**Assigned task:**
Please set down the line that contains "- All communication over HTTPS" and every line below it through the last, exactly as written, with no other lines.

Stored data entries
- Opening Delimiter -
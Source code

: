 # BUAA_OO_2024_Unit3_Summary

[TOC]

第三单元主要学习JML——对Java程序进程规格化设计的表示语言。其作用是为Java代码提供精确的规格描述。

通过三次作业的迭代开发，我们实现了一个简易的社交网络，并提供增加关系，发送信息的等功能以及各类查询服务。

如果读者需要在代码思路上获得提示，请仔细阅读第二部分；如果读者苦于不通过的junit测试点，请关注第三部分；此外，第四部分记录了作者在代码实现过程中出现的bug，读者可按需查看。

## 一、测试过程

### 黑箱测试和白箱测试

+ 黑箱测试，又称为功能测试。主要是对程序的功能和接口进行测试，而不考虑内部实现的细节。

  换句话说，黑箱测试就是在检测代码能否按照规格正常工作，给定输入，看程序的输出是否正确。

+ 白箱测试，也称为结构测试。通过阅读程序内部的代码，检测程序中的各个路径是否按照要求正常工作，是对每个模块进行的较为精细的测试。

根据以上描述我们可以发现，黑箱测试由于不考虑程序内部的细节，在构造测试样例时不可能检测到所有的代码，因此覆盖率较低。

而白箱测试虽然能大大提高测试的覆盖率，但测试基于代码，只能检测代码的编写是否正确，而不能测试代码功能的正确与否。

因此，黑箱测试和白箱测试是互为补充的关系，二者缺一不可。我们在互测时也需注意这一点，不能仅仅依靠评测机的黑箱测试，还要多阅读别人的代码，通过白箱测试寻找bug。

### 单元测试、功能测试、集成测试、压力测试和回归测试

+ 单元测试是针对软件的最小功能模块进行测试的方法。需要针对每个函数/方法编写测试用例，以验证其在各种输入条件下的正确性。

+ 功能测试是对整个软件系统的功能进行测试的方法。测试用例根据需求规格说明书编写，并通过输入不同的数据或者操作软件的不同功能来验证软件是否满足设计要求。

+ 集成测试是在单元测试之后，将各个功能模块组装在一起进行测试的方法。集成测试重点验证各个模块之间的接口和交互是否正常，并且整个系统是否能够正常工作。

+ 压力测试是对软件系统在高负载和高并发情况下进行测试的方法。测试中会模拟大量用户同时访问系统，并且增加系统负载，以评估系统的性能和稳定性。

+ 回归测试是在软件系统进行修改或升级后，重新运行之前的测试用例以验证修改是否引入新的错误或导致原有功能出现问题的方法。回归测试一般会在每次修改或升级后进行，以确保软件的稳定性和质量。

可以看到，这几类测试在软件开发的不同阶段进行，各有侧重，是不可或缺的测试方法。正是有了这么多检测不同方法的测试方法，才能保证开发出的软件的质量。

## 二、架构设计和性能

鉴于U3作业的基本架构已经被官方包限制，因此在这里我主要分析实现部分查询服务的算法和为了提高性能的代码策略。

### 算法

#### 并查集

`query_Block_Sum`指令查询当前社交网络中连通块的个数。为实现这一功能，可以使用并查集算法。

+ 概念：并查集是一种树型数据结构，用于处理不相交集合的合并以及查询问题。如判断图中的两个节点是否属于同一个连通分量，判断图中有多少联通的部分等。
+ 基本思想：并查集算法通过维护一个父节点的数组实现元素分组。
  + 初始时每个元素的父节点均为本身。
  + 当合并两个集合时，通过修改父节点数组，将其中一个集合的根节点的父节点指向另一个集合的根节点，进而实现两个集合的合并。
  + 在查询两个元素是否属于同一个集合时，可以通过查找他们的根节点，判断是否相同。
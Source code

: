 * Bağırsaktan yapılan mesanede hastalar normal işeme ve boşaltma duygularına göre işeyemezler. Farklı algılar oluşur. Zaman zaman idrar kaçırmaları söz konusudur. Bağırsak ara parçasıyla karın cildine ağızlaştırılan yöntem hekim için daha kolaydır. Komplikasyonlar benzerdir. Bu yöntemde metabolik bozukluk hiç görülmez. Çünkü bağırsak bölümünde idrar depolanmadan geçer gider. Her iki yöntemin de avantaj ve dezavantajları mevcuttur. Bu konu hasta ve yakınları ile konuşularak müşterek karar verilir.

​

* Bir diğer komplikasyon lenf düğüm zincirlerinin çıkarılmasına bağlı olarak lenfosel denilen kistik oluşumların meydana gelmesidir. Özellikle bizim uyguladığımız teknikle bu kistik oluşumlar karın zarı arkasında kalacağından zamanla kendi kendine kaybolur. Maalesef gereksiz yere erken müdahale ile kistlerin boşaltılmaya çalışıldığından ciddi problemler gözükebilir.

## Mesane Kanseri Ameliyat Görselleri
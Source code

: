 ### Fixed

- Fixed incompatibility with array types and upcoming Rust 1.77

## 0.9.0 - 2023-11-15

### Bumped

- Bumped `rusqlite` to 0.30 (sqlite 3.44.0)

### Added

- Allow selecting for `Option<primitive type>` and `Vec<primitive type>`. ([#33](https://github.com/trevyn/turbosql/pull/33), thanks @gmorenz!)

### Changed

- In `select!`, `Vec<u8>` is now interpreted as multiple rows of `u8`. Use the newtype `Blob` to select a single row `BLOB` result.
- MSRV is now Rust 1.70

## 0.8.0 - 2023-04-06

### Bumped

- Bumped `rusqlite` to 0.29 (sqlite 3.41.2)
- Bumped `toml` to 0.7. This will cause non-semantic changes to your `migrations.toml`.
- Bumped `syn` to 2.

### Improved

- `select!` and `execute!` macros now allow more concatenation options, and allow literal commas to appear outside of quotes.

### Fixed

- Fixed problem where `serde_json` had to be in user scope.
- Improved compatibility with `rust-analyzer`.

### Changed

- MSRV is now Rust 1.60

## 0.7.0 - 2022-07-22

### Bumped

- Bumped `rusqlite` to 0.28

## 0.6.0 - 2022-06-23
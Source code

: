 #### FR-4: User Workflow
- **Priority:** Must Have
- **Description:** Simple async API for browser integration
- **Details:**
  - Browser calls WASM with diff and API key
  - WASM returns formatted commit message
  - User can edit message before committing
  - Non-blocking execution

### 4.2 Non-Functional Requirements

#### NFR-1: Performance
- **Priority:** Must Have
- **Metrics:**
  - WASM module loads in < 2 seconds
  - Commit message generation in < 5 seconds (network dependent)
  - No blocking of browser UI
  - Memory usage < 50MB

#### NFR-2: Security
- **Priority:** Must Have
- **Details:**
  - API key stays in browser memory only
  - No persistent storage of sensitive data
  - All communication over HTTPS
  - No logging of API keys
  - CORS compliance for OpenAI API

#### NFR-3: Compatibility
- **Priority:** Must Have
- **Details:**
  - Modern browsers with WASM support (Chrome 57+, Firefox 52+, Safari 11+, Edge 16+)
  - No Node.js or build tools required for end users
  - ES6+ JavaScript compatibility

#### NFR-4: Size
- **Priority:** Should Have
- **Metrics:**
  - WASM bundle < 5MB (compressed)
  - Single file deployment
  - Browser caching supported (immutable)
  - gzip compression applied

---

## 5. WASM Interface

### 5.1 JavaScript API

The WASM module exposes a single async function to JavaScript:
- Closing Delimiter -
**Answer:**
  - All communication over HTTPS
  - No logging of API keys
  - CORS compliance for OpenAI API

#### NFR-3: Compatibility
- **Priority:** Must Have
- **Details:**
  - Modern browsers with WASM support (Chrome 57+, Firefox 52+, Safari 11+, Edge 16+)
  - No Node.js or build tools required for end users
  - ES6+ JavaScript compatibility

#### NFR-4: Size
- **Priority:** Should Have
- **Metrics:**
  - WASM bundle < 5MB (compressed)
  - Single file deployment
  - Browser caching supported (immutable)
  - gzip compression applied

---

## 5. WASM Interface

### 5.1 JavaScript API

The WASM module exposes a single async function to JavaScript:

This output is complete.